• Collected data
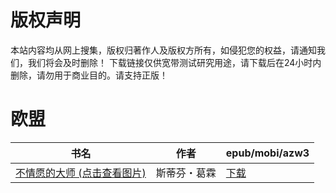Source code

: # 版权声明

本站内容均从网上搜集，版权归著作人及版权方所有，如侵犯您的权益，请通知我们，我们将会及时删除！ 下载链接仅供宽带测试研究用途，请下载后在24小时内删除，请勿用于商业目的。请支持正版！

# 欧盟

| 书名 | 作者 | epub/mobi/azw3 |
| --- | --- | --- |
| [不情愿的大师 (点击查看图片)](https://www.dushupai.com/attachment/2024/06/03/2627f1b5438262dd.jpg) | 斯蒂芬・葛霖 | [下载](https://url89.ctfile.com/f/31084289-1357017631-5dd734?p=8866) |
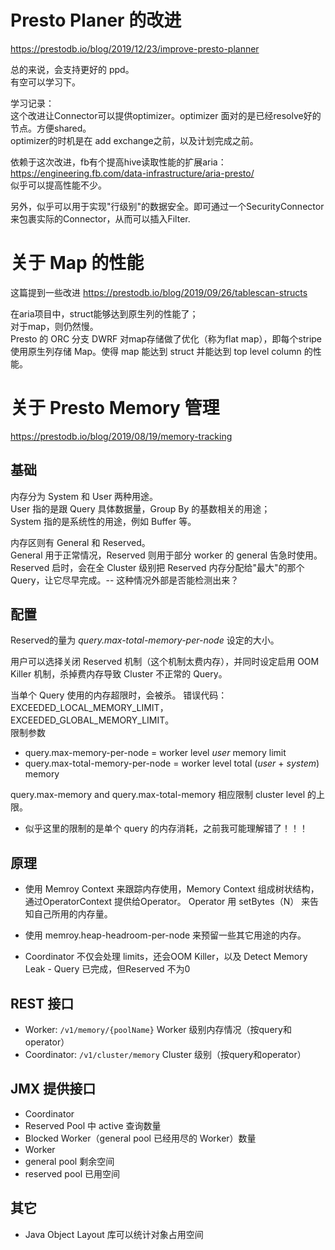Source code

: # Presto Planer 的改进
https://prestodb.io/blog/2019/12/23/improve-presto-planner  

总的来说，会支持更好的 ppd。  
有空可以学习下。  

学习记录：  
这个改进让Connector可以提供optimizer。optimizer 面对的是已经resolve好的节点。方便shared。  
optimizer的时机是在 add exchange之前，以及计划完成之前。  

依赖于这次改进，fb有个提高hive读取性能的扩展aria： 
https://engineering.fb.com/data-infrastructure/aria-presto/  
似乎可以提高性能不少。  

另外，似乎可以用于实现"行级别"的数据安全。即可通过一个SecurityConnector来包裹实际的Connector，从而可以插入Filter.

# 关于 Map 的性能
这篇提到一些改进
https://prestodb.io/blog/2019/09/26/tablescan-structs

在aria项目中，struct能够达到原生列的性能了；  
对于map，则仍然慢。  
Presto 的 ORC 分支 DWRF 对map存储做了优化（称为flat map），即每个stripe使用原生列存储 Map。使得 map 能达到 struct 并能达到 top level column 的性能。

# 关于 Presto Memory 管理
https://prestodb.io/blog/2019/08/19/memory-tracking
## 基础
内存分为 System 和 User 两种用途。  
User 指的是跟 Query 具体数据量，Group By 的基数相关的用途；  
System 指的是系统性的用途，例如 Buffer 等。  

内存区则有 General 和 Reserved。  
General 用于正常情况，Reserved 则用于部分 worker 的 general 告急时使用。Reserved 启时，会在全 Cluster 级别把 Reserved 内存分配给"最大"的那个 Query，让它尽早完成。-- 这种情况外部是否能检测出来？  

## 配置
Reserved的量为 *query.max-total-memory-per-node* 设定的大小。  

用户可以选择关闭 Reserved 机制（这个机制太费内存），并同时设定启用 OOM Killer 机制，杀掉费内存导致 Cluster 不正常的 Query。  

当单个 Query 使用的内存超限时，会被杀。 错误代码：EXCEEDED_LOCAL_MEMORY_LIMIT，EXCEEDED_GLOBAL_MEMORY_LIMIT。  
限制参数  
* query.max-memory-per-node = worker level *user* memory limit  
* query.max-total-memory-per-node = worker level total (*user* + *system*) memory
  
query.max-memory and query.max-total-memory  相应限制 cluster level 的上限。  

* 似乎这里的限制的是单个 query 的内存消耗，之前我可能理解错了！！！  

## 原理
* 使用 Memroy Context 来跟踪内存使用，Memory Context 组成树状结构，通过OperatorContext 提供给Operator。  Operator 用 setBytes（N） 来告知自己所用的内存量。  

* 使用 memroy.heap-headroom-per-node 来预留一些其它用途的内存。

* Coordinator 不仅会处理 limits，还会OOM Killer，以及 Detect Memory Leak - Query 已完成，但Reserved 不为0

## REST 接口
* Worker: `/v1/memory/{poolName}` Worker 级别内存情况（按query和operator）
* Coordinator: `/v1/cluster/memory` Cluster 级别（按query和operator）

## JMX 提供接口
* Coordinator
 * Reserved Pool 中 active 查询数量
 * Blocked Worker（general pool 已经用尽的 Worker）数量
* Worker
 * general pool 剩余空间
 * reserved pool 已用空间
 
## 其它
* Java Object Layout 库可以统计对象占用空间

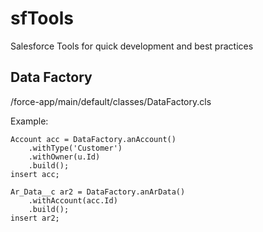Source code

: # sfTools
Salesforce Tools for quick development and best practices

## Data Factory

/force-app/main/default/classes/DataFactory.cls

Example: 

    Account acc = DataFactory.anAccount()
        .withType('Customer')
        .withOwner(u.Id)
        .build();
    insert acc;

    Ar_Data__c ar2 = DataFactory.anArData()
        .withAccount(acc.Id)
        .build();
    insert ar2;
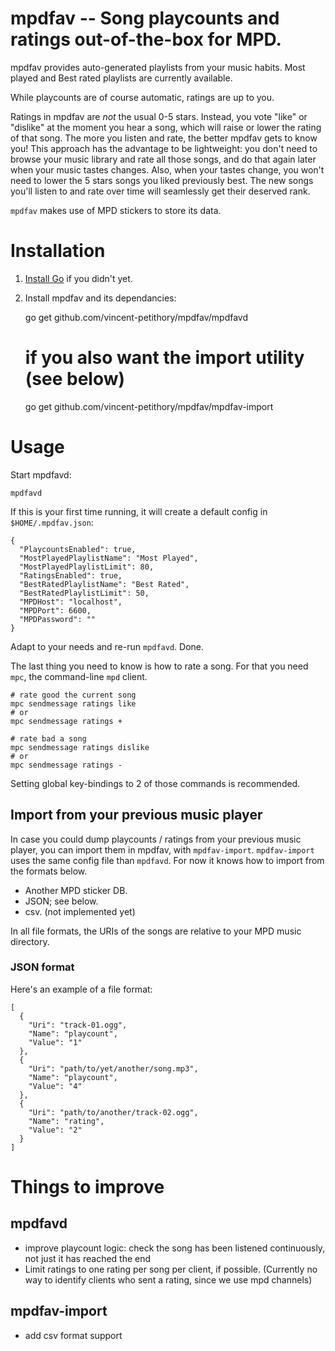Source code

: # mpdfav -- Song playcounts and ratings out-of-the-box for MPD.

mpdfav provides auto-generated playlists from your music habits. Most played and Best rated playlists are currently available.

While playcounts are of course automatic, ratings are up to you.

Ratings in mpdfav are *not* the usual 0-5 stars. Instead, you vote "like" or "dislike" at the moment you hear a song, which will raise or lower the rating of that song. The more you listen and rate, the better mpdfav gets to know you!
This approach has the advantage to be lightweight: you don't need to browse your music library and rate all those songs, and do that again later when your music tastes changes.
Also, when your tastes change, you won't need to lower the 5 stars songs you liked previously best. The new songs you'll listen to and rate over time will seamlessly get their deserved rank.

`mpdfav` makes use of MPD stickers to store its data.

# Installation

1. [Install Go](http://golang.org/doc/install) if you didn't yet.
2. Install mpdfav and its dependancies:

    go get github.com/vincent-petithory/mpdfav/mpdfavd
    # if you also want the import utility (see below)
    go get github.com/vincent-petithory/mpdfav/mpdfav-import

# Usage

Start mpdfavd:

    mpdfavd

If this is your first time running, it will create a default config in `$HOME/.mpdfav.json`:

    {
      "PlaycountsEnabled": true,
      "MostPlayedPlaylistName": "Most Played",
      "MostPlayedPlaylistLimit": 80,
      "RatingsEnabled": true,
      "BestRatedPlaylistName": "Best Rated",
      "BestRatedPlaylistLimit": 50,
      "MPDHost": "localhost",
      "MPDPort": 6600,
      "MPDPassword": ""
    }

Adapt to your needs and re-run `mpdfavd`. Done.

The last thing you need to know is how to rate a song. For that you need `mpc`, the command-line `mpd` client.

    # rate good the current song
    mpc sendmessage ratings like
    # or
    mpc sendmessage ratings +

    # rate bad a song
    mpc sendmessage ratings dislike
    # or
    mpc sendmessage ratings -

Setting global key-bindings to 2 of those commands is recommended.

## Import from your previous music player

In case you could dump playcounts / ratings from your previous music player, you can import them in mpdfav, with `mpdfav-import`.
`mpdfav-import` uses the same config file than `mpdfavd`.
For now it knows how to import from the formats below.

* Another MPD sticker DB.
* JSON; see below.
* csv. (not implemented yet)

In all file formats, the URIs of the songs are relative to your MPD music directory.

### JSON format

Here's an example of a file format:

    [
      {
        "Uri": "track-01.ogg",
        "Name": "playcount",
        "Value": "1"
      },
      {
        "Uri": "path/to/yet/another/song.mp3",
        "Name": "playcount",
        "Value": "4"
      },
      {
        "Uri": "path/to/another/track-02.ogg",
        "Name": "rating",
        "Value": "2"
      }
    ]

# Things to improve

## mpdfavd

* improve playcount logic: check the song has been listened continuously, not just it has reached the end
* Limit ratings to one rating per song per client, if possible. (Currently no way to identify clients who sent a rating, since we use mpd channels)

## mpdfav-import

* add csv format support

• WORK ORDER
Show all lines above that contain "your".

• REPLY TO THE TASK
mpdfav provides auto-generated playlists from your music habits. Most played and Best rated playlists are currently available.
This approach has the advantage to be lightweight: you don't need to browse your music library and rate all those songs, and do that again later when your music tastes changes.
Also, when your tastes change, you won't need to lower the 5 stars songs you liked previously best. The new songs you'll listen to and rate over time will seamlessly get their deserved rank.
If this is your first time running, it will create a default config in `$HOME/.mpdfav.json`:
Adapt to your needs and re-run `mpdfavd`. Done.
## Import from your previous music player
In case you could dump playcounts / ratings from your previous music player, you can import them in mpdfav, with `mpdfav-import`.
In all file formats, the URIs of the songs are relative to your MPD music directory.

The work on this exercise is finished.